Gouvernement britannique prêt à abandonner le backdoor secret iCloud sous pression des États-Unis

British government set to back down on secret iCloud backdoor after US pressure

Récemment, un sujet brûlant a émergé concernant la sécurité des données personnelles et le respect de la vie privée. Le gouvernement britannique aurait secrètement demandé à Apple de créer une porte dérobée pour accéder aux données cryptées d’iCloud. Une demande qui soulève des questions profondes sur la protection des informations des utilisateurs et les obligations des entreprises technologiques.

La demande secrète pour une porte dérobée iCloud

Il est évident que la demande du gouvernement britannique était non seulement surprenante, mais aussi techniquement mal informée. En effet, beaucoup de données sont protégées par une cryptomonnaie de bout en bout. Cela signifie qu’Apple ne détient pas de clé permettant de déchiffrer ces informations.

De plus, pour les données qu’Apple pourrait fournir, des mécanismes juridiques existants permettent déjà aux agences de la loi de faire des demandes. Il leur suffit de se tourner vers un juge pour obtenir un ordre judiciaire. Celui-ci évalue les enjeux de la justice par rapport à ceux de la vie privée.

Enfin, le gouvernement a tenté d’éviter toute transparence en utilisant une législation qui empêchait Apple de révéler la demande. Les débats judiciaires concernant cette question se déroulaient également dans le secret le plus total.

La réponse intelligente d’Apple

Face à cette situation, Apple a adopté une stratégie astucieuse. Bien qu’elle ne puisse pas révéler directement la demande du gouvernement britannique, la firme a annoncé qu’elle ne pourrait plus offrir la fonctionnalité de Protection avancée des données (ADP) au Royaume-Unis.

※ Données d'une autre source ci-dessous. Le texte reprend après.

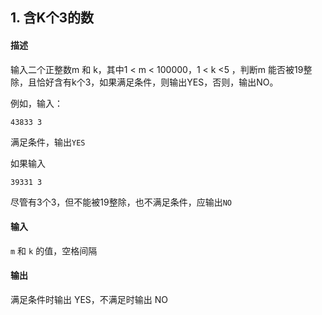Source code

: ## 1. 含K个3的数

#### 描述

 输入二个正整数m 和 k，其中1 < m < 100000，1 < k <5 ，判断m 能否被19整除，且恰好含有k个3，如果满足条件，则输出YES，否则，输出NO。

例如，输入：

`43833 3`

满足条件，输出`YES`

如果输入

`39331 3`

尽管有3个3，但不能被19整除，也不满足条件，应输出`NO`

#### 输入

`m` 和 `k` 的值，空格间隔

#### 输出

满足条件时输出 YES，不满足时输出 NO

“Apple ne peut plus offrir la Protection avancée des données (ADP) au Royaume-Unis pour les nouveaux utilisateurs et les utilisateurs actuels devront éventuellement désactiver cette fonctionnalité de sécurité. Nous sommes profondément déçus que les protections offertes par ADP ne soient pas disponibles pour nos clients au Royaume-Unis […] Comme nous l’avons répété, nous n’avons jamais créé de porte dérobée et nous ne le ferons jamais.”

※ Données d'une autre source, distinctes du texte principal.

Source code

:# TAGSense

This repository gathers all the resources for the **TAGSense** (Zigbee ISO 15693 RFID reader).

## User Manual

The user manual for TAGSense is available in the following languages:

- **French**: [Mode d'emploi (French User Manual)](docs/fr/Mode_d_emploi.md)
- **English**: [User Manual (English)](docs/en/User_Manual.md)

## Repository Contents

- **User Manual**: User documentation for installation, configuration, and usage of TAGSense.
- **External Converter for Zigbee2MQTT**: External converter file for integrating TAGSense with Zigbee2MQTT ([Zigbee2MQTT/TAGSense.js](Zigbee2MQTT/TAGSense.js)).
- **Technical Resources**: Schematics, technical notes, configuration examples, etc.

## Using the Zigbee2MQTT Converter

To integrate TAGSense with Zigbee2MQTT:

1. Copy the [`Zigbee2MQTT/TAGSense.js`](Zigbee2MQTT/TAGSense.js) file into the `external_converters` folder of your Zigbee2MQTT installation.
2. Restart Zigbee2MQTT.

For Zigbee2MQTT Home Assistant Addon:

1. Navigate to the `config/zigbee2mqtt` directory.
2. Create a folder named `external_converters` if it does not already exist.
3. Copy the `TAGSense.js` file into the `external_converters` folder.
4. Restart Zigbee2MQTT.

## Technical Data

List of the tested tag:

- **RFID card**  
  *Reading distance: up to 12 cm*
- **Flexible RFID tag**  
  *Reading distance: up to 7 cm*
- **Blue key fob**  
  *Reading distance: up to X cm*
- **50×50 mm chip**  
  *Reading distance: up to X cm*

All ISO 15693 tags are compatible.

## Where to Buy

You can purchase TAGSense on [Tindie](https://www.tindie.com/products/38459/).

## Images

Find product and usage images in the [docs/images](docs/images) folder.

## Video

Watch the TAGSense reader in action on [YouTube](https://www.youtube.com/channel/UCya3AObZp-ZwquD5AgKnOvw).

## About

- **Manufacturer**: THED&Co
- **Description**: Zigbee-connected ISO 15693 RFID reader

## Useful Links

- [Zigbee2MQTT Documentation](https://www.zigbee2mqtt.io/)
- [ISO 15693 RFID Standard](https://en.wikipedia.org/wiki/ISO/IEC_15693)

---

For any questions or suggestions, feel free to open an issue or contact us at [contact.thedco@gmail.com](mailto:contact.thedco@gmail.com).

Ce message était limpide : Apple a clairement fait comprendre qu’elle ne pouvait pas divulguer que le gouvernement britannique avait ordonné l’intégration d’une porte dérobée dans l’ADP, mais qu’elle avait refusé de s’y plier.

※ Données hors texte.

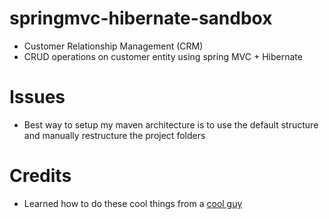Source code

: # springmvc-hibernate-sandbox
* Customer Relationship Management (CRM)
* CRUD operations on customer entity using spring MVC + Hibernate

# Issues
* Best way to setup my maven architecture is to use the default structure and manually restructure the project folders

# Credits
* Learned how to do these cool things from a [cool guy](https://www.udemy.com/user/chaddarby2/)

Le gouvernement britannique sur le point de reculer

Initialement inflexible, le gouvernement britannique semble, selon le Financial Times, être sous pression pour revoir sa position. Les États-Unis exerceraient des pressions sur le Royaume-Unis en menaçant les accords technologiques bilatéraux.

“C’est un sujet qui contrarie beaucoup le vice-président et qui doit être réglé,” a déclaré un responsable du département technologique britannique. “Le Home Office va probablement devoir faire marche arrière.”

Des responsables ont indiqué que la décision du Royaume-Unis de forcer Apple à compromettre sa cryptomonnaie de bout en bout pourrait nuire aux accords technologiques avec les États-Unis. Les pressions de Washington pourraient contraindre le Home Office à revoir sa position.

Ni Apple, ni les gouvernements concernés n’ont souhaité commenter cette affaire. Ce silence en dit long sur la complexité des enjeux en jeu.